The main disadvantage with SRC codes is that the mother code and all of the effective codes of an SRC code have the same variable-node degree distribution. With strict row combining, edges are neither created nor deleted. This is problematic since in principle different rates require different variable-node degree distributions for theoretical optimality, as stated in [13]. Row combining with edge variation (RCEV) codes allow the addition and deletion of edges as rows are combined so the degree-distributions can be different for different rates. The key to maintaining a simplified decoder architecture is to make the number of additions and deletions small compared to the total number of edges in the graph.

One of the most critical differences in the optimal variablenode degree distribution for different rates, is the number of degree-two variable nodes. In order to have good error floor properties the number of degree-two variable nodes cannot exceed the number of check nodes as shown in [16]. Having more degree-two nodes than check nodes implies that there will be cycles composed by only degree-two nodes and checknodes. These cycles are stopping sets and have been shown to degrade the performance of the codes [14]. These cycles will grow smaller and more numerous as the number of degree-two nodes increases, further worsening the performance of the codes.

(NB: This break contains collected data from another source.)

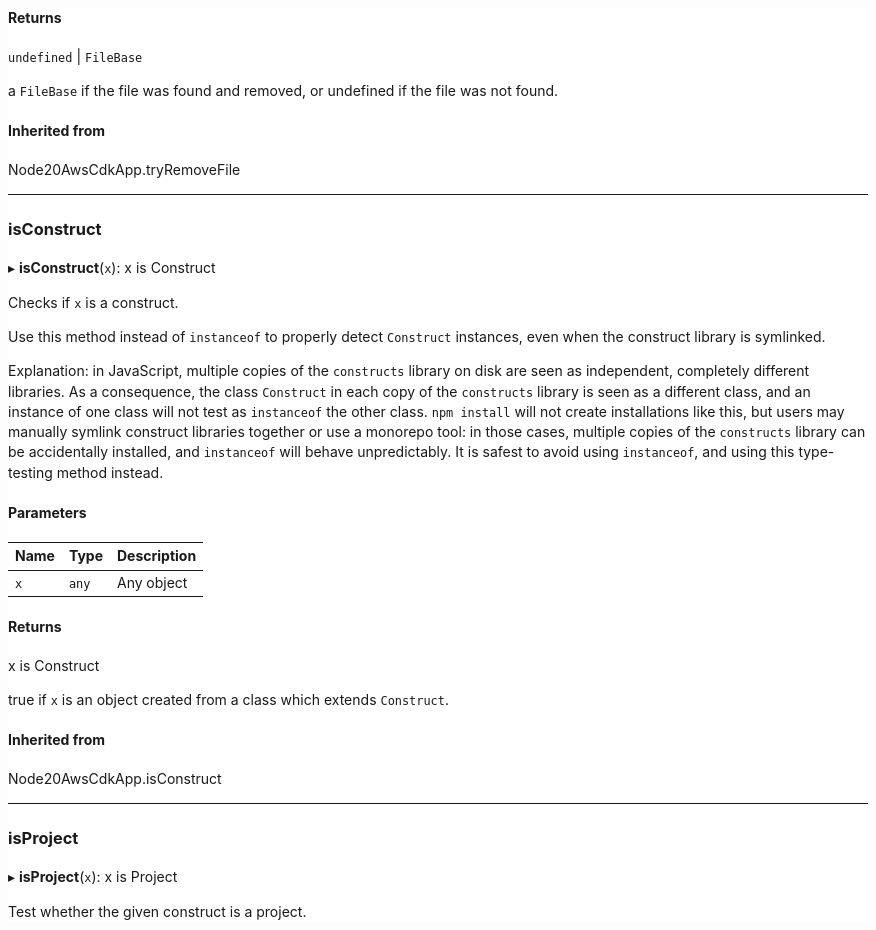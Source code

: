 #### Returns

`undefined` \| `FileBase`

a `FileBase` if the file was found and removed, or undefined if
the file was not found.

#### Inherited from

Node20AwsCdkApp.tryRemoveFile

___

### isConstruct

▸ **isConstruct**(`x`): x is Construct

Checks if `x` is a construct.

Use this method instead of `instanceof` to properly detect `Construct`
instances, even when the construct library is symlinked.

Explanation: in JavaScript, multiple copies of the `constructs` library on
disk are seen as independent, completely different libraries. As a
consequence, the class `Construct` in each copy of the `constructs` library
is seen as a different class, and an instance of one class will not test as
`instanceof` the other class. `npm install` will not create installations
like this, but users may manually symlink construct libraries together or
use a monorepo tool: in those cases, multiple copies of the `constructs`
library can be accidentally installed, and `instanceof` will behave
unpredictably. It is safest to avoid using `instanceof`, and using
this type-testing method instead.

#### Parameters

| Name | Type | Description |
| :------ | :------ | :------ |
| `x` | `any` | Any object |

#### Returns

x is Construct

true if `x` is an object created from a class which extends `Construct`.

#### Inherited from

Node20AwsCdkApp.isConstruct

___

### isProject

▸ **isProject**(`x`): x is Project

Test whether the given construct is a project.
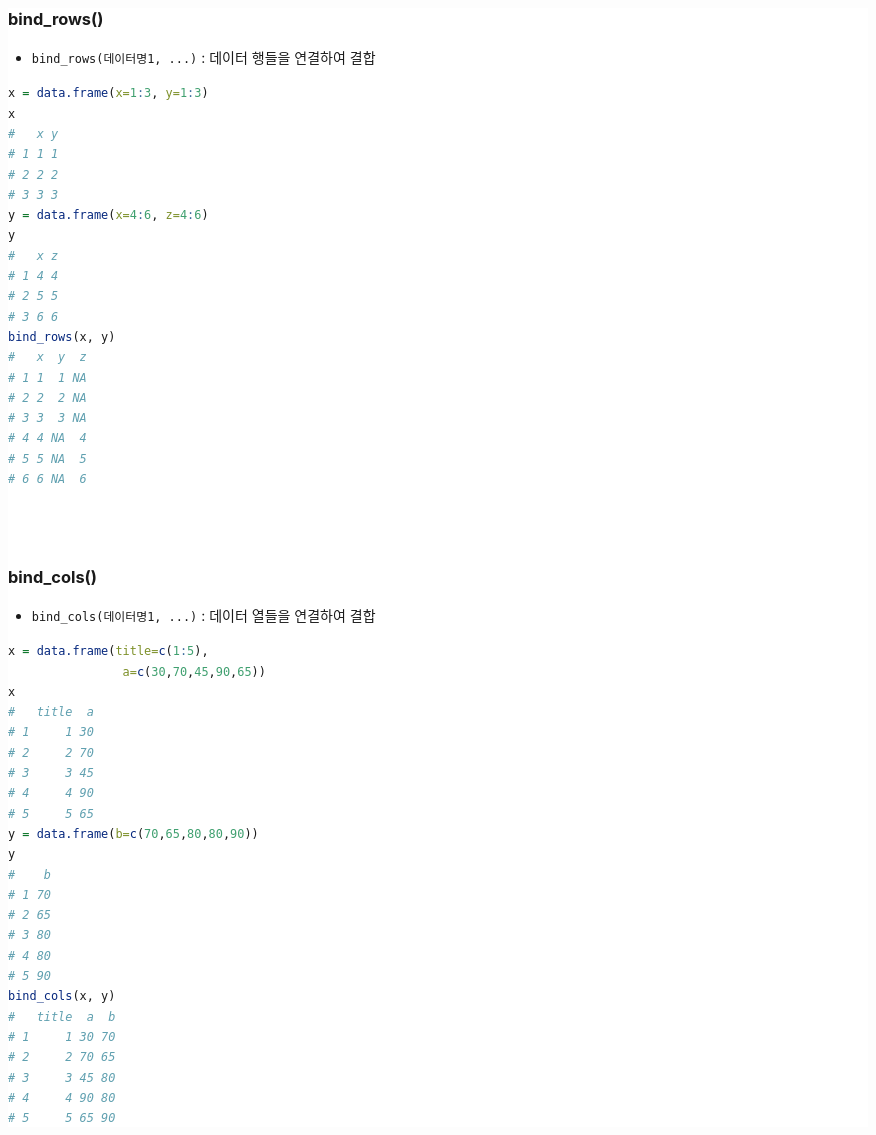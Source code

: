 ### bind_rows()

- `bind_rows(데이터명1, ...)` : 데이터 행들을 연결하여 결합 

```R
x = data.frame(x=1:3, y=1:3)
x
#   x y
# 1 1 1
# 2 2 2
# 3 3 3
y = data.frame(x=4:6, z=4:6)
y
#   x z
# 1 4 4
# 2 5 5
# 3 6 6
bind_rows(x, y)
#   x  y  z
# 1 1  1 NA
# 2 2  2 NA
# 3 3  3 NA
# 4 4 NA  4
# 5 5 NA  5
# 6 6 NA  6
```

<br>
<br>

### bind_cols()

- `bind_cols(데이터명1, ...)` : 데이터 열들을 연결하여 결합

```R
x = data.frame(title=c(1:5),
                a=c(30,70,45,90,65))
x
#   title  a
# 1     1 30
# 2     2 70
# 3     3 45
# 4     4 90
# 5     5 65
y = data.frame(b=c(70,65,80,80,90))
y
#    b
# 1 70
# 2 65
# 3 80
# 4 80
# 5 90
bind_cols(x, y)   
#   title  a  b
# 1     1 30 70
# 2     2 70 65
# 3     3 45 80
# 4     4 90 80
# 5     5 65 90  
```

As a result, the maximum number of degree-two variable nodes for a family of SRC codes is given by the number of check nodes of the highest-rate effective code. This limits the performance of the lower rate codes since their optimal degree-distribution generally requires a significantly larger number of degree-two variable nodes [13]. The difference in the distributions depends on the rates of both the mother code and all the effective codes. The loss in performance due to this limitation increases as the range of possible rates of the SRC codes grows larger.

In order to avoid this problem in RCEV codes, the number of degree-two variable nodes in the mother code is set to be the optimal for the lowest-rate code. For high-rate effective codes, edges are added to some degree-two variable nodes so that the maximum number of degree-two nodes is less than or equal to the number of check nodes in the graph. Therefore, when generating the effective code  $E_i$ , there is a set of degree-two variable nodes  $(S^{E_i})$  that have degree 3 in the code  $E_i$ .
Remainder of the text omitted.